The time has finally come, and Delta has announced a massive Boeing 737 MAX 10 order. Whether or not the airline ever takes delivery of these planes, though, is a whole different matter.

Delta orders up to 130 Boeing 737 MAX 10s

Delta has just placed an order for up to 130 Boeing 737 MAX 10s at the Farnborough Airshow — this includes 100 firm orders, plus the option for 30 more of these jets. Delivery of these planes is only expected to start in 2025, though even that timeline is in limbo, as Boeing is struggling to get the 737 MAX 10 certified, and has even threatened to cancel the plane.

Delta has ordered Boeing 737 MAX 10s

It’s claimed that these 737 MAX 10s are 20-30% more fuel efficient than the planes that they replace, which are presumably previous generation Boeing 737s. For context, the 737 MAX 10 is the highest capacity version of the Boeing 737, and it’s bigger than previous generation versions of the 737.
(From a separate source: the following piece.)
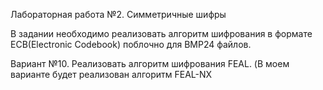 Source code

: Лабораторная работа №2. Симметричные шифры

В задании необходимо реализовать алгоритм шифрования в формате ECB(Electronic Codebook) поблочно для BMP24 файлов.

Вариант №10. Реализовать алгоритм шифрования FEAL. (В моем варианте будет реализован алгоритм FEAL-NX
Delta expects to install 182 seats on its Boeing 737 MAX 10s, including 20 first class seats, 33 Comfort+ seats, and 129 economy class seats. The planes will of course feature the Boeing Sky Interior, personal televisions, Wi-Fi, and more.

Not only is this Delta’s first 737 MAX order, but it’s also the carrier’s first new aircraft order from Boeing in about a decade. Delta CEO Ed Bastian has for many months been hinting at the possibility of a deal with Boeing, stating that “there’s certainly a place for [the MAX] if we can figure out how to bring them in.”

It’s believed that one motivation for this deal is that Bastian thinks it’s politically important to have some new aircraft orders with Boeing, rather than just with Airbus.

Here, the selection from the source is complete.